Developing effective strategies against human disorders linked with amyloid aggregation, including Alzheimer’s and Parkinson’s diseases, has proven to be difficult. A major reason is that traditional drug-discovery methods are poorly suited to deal with complex reaction networks such as those in involved in the aggregation process. It therefore remains challenging to identify suitable targets for drug development. To overcome this difficulty, we lay out here a general theory for inhibition of protein aggregation into amyloid fibrils, which uncovers quantitative thermodynamic and kinetic design principles to guide the rational search and optimization of effective inhibitors of fibril formation.

Abstract

Understanding the mechanism of action of compounds capable of inhibiting amyloid-fibril formation is critical to the development of potential therapeutics against protein-misfolding diseases. A fundamental challenge for progress is the range of possible target species and the disparate timescales involved, since the aggregating proteins are simultaneously the reactants, products, intermediates, and catalysts of the reaction. It is a complex problem, therefore, to choose the states of the aggregating proteins that should be bound by the compounds to achieve the most potent inhibition. We present here a comprehensive kinetic theory of amyloid-aggregation inhibition that reveals the fundamental thermodynamic and kinetic signatures characterizing effective inhibitors by identifying quantitative relationships between the aggregation and binding rate constants. These results provide general physical laws to guide the design and optimization of inhibitors of amyloid-fibril formation, revealing in particular the important role of on-rates in the binding of the inhibitors.

  • amyloid
  • inhibition
  • drug discovery
  • mathematical model
  • molecular mechanism

Footnotes

  • ↵1To whom correspondence may be addressed.

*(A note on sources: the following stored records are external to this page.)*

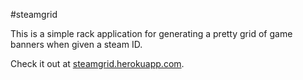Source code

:#steamgrid

This is a simple rack application for generating a pretty grid of game banners when given a steam ID.

Check it out at [steamgrid.herokuapp.com](http://steamgrid.herokuapp.com).
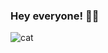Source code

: ### Hey everyone! 🤖👾

<p align= "center">

![cat](https://user-images.githubusercontent.com/95926496/227259901-f8a4262c-84f6-496f-ac94-8811ab382287.gif)


</p>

Email: mv245{at}cam.ac.uk or tpjk2{at}cam.ac.uk.
  • Author contributions: T.C.T.M., S.L., C.M.D., M.V., and T.P.J.K. designed research; T.C.T.M. performed research; G.T.H. contributed new reagents/analytic tools; T.C.T.M. analyzed data; and T.C.T.M., A.S., G.M., G.T.H., S.C., P.A., S.L., C.M.D., M.V., and T.P.J.K. wrote the paper.

  • The authors declare no competing interest.

  • This article is a PNAS Direct Submission.

  • This article contains supporting information online at https://www.pnas.org/lookup/suppl/doi:10.1073/pnas.2006684117/-/DCSupplemental.

Data Availability.

All study data are included in the article and SI Appendix.

Published under the PNAS license.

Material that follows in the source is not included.